Questioning the Dear Leader

Garry Andrews writes: Re. “Kim Jong ill” (yesterday). I didn’t share Harry Goldsmith’s alienation. Guy Rundle shone light on Australian political communication by recounting Dear Leader Kevin Rudd’s recent laboratory “inspection”. Pyongyang’s favoured propaganda techniques are all the rage in Canberra, and no one has the perspective to pause, let alone protest.

The carefully curated media opportunities are just part of the cult of focus-researched personality that everyone inside the circus depends on and therefore internalises and perpetuates. Bowls clubs, school visits, barbecues, the hustings. The fake and the staged. The “cuts, cuts, cuts … build, build, build … jobs, jobs, jobs.” It’s the fabricated veneration of fabricated men. And so very little to venerate.
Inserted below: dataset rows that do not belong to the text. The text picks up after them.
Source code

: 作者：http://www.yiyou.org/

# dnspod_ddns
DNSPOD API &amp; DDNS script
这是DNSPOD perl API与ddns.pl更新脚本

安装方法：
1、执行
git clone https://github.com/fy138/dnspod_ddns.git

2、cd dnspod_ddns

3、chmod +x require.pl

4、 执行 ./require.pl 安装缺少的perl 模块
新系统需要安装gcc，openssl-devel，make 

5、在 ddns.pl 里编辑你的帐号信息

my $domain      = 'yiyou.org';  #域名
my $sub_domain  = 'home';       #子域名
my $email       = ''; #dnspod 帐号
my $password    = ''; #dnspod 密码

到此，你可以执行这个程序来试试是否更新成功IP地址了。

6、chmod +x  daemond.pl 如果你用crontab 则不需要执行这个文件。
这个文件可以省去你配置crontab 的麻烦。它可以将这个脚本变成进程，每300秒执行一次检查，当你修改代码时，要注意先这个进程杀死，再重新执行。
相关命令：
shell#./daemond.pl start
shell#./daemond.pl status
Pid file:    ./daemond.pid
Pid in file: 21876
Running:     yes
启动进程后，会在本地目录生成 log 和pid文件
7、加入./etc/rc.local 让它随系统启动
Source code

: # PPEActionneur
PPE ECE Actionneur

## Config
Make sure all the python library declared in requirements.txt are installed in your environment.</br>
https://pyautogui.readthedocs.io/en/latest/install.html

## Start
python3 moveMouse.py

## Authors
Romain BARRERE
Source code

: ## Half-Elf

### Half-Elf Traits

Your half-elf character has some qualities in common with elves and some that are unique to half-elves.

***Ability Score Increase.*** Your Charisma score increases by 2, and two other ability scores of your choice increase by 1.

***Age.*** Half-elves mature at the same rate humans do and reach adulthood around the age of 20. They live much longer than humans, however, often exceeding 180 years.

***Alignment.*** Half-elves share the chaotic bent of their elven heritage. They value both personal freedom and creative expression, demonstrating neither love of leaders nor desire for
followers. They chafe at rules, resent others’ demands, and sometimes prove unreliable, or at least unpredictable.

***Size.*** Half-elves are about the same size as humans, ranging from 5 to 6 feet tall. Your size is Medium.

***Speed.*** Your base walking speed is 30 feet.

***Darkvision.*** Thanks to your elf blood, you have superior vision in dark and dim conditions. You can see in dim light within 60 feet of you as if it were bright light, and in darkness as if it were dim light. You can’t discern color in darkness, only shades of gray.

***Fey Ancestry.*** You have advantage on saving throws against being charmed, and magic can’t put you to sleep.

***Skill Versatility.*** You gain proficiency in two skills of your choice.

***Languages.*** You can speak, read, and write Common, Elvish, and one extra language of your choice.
If it isn’t questioned now, we may well lose the institutional capacity to ever engage authentically with politics and policy again. Harry Goldsmith may find it a turn-off, but I say more of the same!

The worst of times

Denise Gadd writes: Re. “Murdoch wins, everyone else loses leaders’ debate” (yesterday). I am at a loss to understand why Wednesday night’s debate has been labelled a cracker and “gloves off” by many in the media. I  agree with Guy Rundle. It was boring and just political rhetoric. The audience was almost in a trance — had Sky News handed out Mogadons to everyone before they took their seats? The questioners looked as if they were in a trance as the respective protagonists replied. I was yelling at the television for at least one of them of them to come back at Abbott and Rudd and demand a followup up to their question, but no, the Mogadons had worked a treat. Whatever happened to old-fashioned politicking where people yelled and thumped their fists on the table to make a point and the audience either roared its approval or booed the candidate off the stage? The nearest Wednesday’s mind-numbingly boring talkfest came to anywhere near a “cracker” was when Abbott said “doesn’t this guy ever shut up?” But it was so tame it almost seemed rude rather than a challenge. As Charles Dickens wrote, “it was the worst of times.

Pride before the fall

Doug Clark  writes: Re. “Essendon was stupid, but it’s the AFL with governance issues” (yesterday). I agree with Adam Schwab that the AFL charge sheet was poorly written, but it was also very strangely written. I’ve seen a lot of these in the criminal and regulatory context, but not once have a seen a section entitled Dramatis personae (i.e. cast of characters). Where did that come from? This thing is looking more and more like a classical Greek tragedy all the time.  And like the best tragedies, someone’s gotta die (in the corporate/AFL sense) — but who will be the first?   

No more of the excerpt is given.